Nach Kopfschuss-Tod: 13 Jahre Haft gefordert

Kandaouroff-Prozess

13 Jahre Haft: Fast zwei Jahre nach dem grausamen Kopfschuss-Tod des Halterner Seehof-Hoteliers Klaus Kandaouroff (80) hat die Staatsanwaltschaft am Montag für den Todesschützen Mladen P. (44) eine drastische Gefängnisstrafe beantragt. Für die Komplizen Michael M. (47) und Volker H. (48) forderte der Ankläger sieben beziehungsweise acht Jahre Haft.

BOCHUM/HALTERN

von Von Werner von Braunschweig

, 30.04.2012, 12:02 Uhr / Lesedauer: 1 min
Ganz links ist Verteidiger Boris Strube zu sehen, ganz rechts Verteidiger Dieter Kaufmann. Dazwischen die Angeklagten Mladen P. (rechts) und Michael M. (unkenntlich gemacht).

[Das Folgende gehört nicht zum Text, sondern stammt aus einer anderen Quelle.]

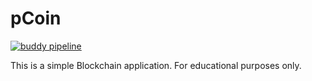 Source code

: # pCoin 
[![buddy pipeline](https://app.buddy.works/kmalarcon/pcoin/pipelines/pipeline/282820/badge.svg?token=82c8077511e205c23b1e5ca63d5ddda000044e319f468bd871f21013ca07e64f "buddy pipeline")](https://app.buddy.works/kmalarcon/pcoin/pipelines/pipeline/282820)

This is a simple Blockchain application.
For educational purposes only.
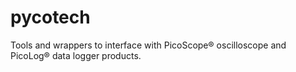 # pycotech

Tools and wrappers to interface with PicoScope® oscilloscope and PicoLog® data logger products. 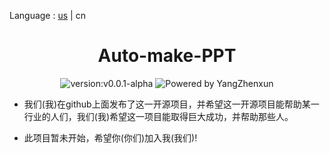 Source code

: Language : [us](./README.md) | cn
<h1 align="center">Auto-make-PPT</h1>

<div align="center">
<img src = "https://img.shields.io/badge/version-v0.0.1--alpha-%3Fstyle%3Dflat--square%26logo%3Dappveyor" alt = "version:v0.0.1-alpha"/>
<img src = "https://img.shields.io/badge/Powered%20by-YangZhenxun-%3Fstyle%3Dflat--square%26logo%3Dappveyor" alt = "Powered by YangZhenxun"/>
<br/>
</div>

* 我们(我)在github上面发布了这一开源项目，并希望这一开源项目能帮助某一行业的人们，我们(我)希望这一项目能取得巨大成功，并帮助那些人。

* 此项目暂未开始，希望你(你们)加入我(我们)!
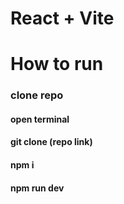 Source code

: # React + Vite

# How to run 
### clone repo
#### open terminal
#### git clone (repo link)
#### npm i 
#### npm run dev



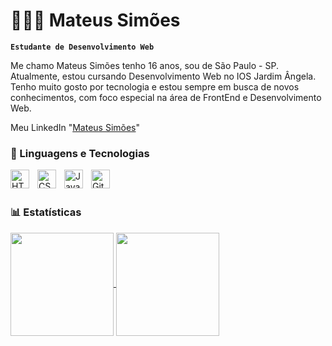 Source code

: # 👨🏻‍💻 Mateus Simões

**`Estudante de Desenvolvimento Web`**

Me chamo Mateus Simões tenho 16 anos, sou de São Paulo - SP. Atualmente, estou cursando Desenvolvimento Web no IOS Jardim Ângela.
Tenho muito gosto por tecnologia e estou sempre em busca de novos conhecimentos, com foco especial na área de FrontEnd e Desenvolvimento Web.


Meu LinkedIn "[Mateus Simões](www.linkedin.com/in/mateus-simões-992204321)"

### 🤖 Linguagens e Tecnologias
<img 
    align="left" 
    alt="HTML"
    title="HTML" 
    width="30px" 
    style="padding-right: 10px;" 
    src="https://cdn.jsdelivr.net/gh/devicons/devicon@latest/icons/html5/html5-original.svg" 
/>
<img 
    align="left" 
    alt="CSS" 
    title="CSS"
    width="30px" 
    style="padding-right: 10px;" 
    src="https://cdn.jsdelivr.net/gh/devicons/devicon@latest/icons/css3/css3-original.svg" 
/>
<img 
    align="left" 
    alt="JavaScript" 
    title="JavaScript"
    width="30px" 
    style="padding-right: 10px;" 
    src="https://cdn.jsdelivr.net/gh/devicons/devicon@latest/icons/javascript/javascript-original.svg" 
/>
<img 
    align="left" 
    alt="Git" 
    title="Git"
    width="30px" 
    style="padding-right: 10px;" 
    src="https://cdn.jsdelivr.net/gh/devicons/devicon@latest/icons/git/git-original.svg" 
/>


<br/>
<br/>

### 📊 Estatísticas

<a href="https://github.com/anuraghazra/github-readme-stats">
  <img height=165 align="center" src="https://github-readme-stats.vercel.app/api?username=MateusSSimoes&show_icons=true&theme=omni&include_all_commits=true&locale=pt-br" />
</a>
<a href="https://github.com/anuraghazra/convoychat">
  <img height=165 align="center" src="https://github-readme-stats.vercel.app/api/top-langs?username=MateusSSimoes&show_icons=true&theme=omni&layout=compact&custom_tittle=Tecnologias&langs_count=3&card_width=270" />
</a>

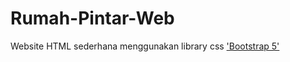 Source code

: # Rumah-Pintar-Web

Website HTML sederhana menggunakan library css ['Bootstrap 5'](https://getbootstrap.com/)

Ganz links ist Verteidiger Boris Strube zu sehen, ganz rechts Verteidiger Dieter Kaufmann. Dazwischen die Angeklagten Mladen P. (rechts) und Michael M. (unkenntlich gemacht).

Die Staatsanwälte Dieter Justinsky und Marc Krämer werteten die Bluttat - so wie von Anfang an angeklagt - als Raubversuch mit Todesfolge. Gegen ein vorsätzliches Tötungdelikt (Totschlag, Raub- oder Verdeckungsmord) spreche vor allem "die Kopflosigkeit der Täter nach der Tat". Weil die Tatwaffe bis heute nicht wieder aufgetaucht sei, könne der vom Todesschützen in den Raum gestellten "Defekt" an der Waffe und damit ein möglicherweise "unachtsamer Schuss" letztlich nicht ausgeschlossen werden.Dass die Täter angeblich unmittelbar nach der Schussabgabe "Mitleid" empfunden haben wollen, bezeichnete Staatsanwalt Marc Krämer in seinem Plädoyer wörtlich als eine "Verhöhnung des Opfers". Mladen P. hatte im Prozess zugegeben, am 29. Mai 2010 den tödlichen Schuss auf Kandaouroff abgefeuert zu haben.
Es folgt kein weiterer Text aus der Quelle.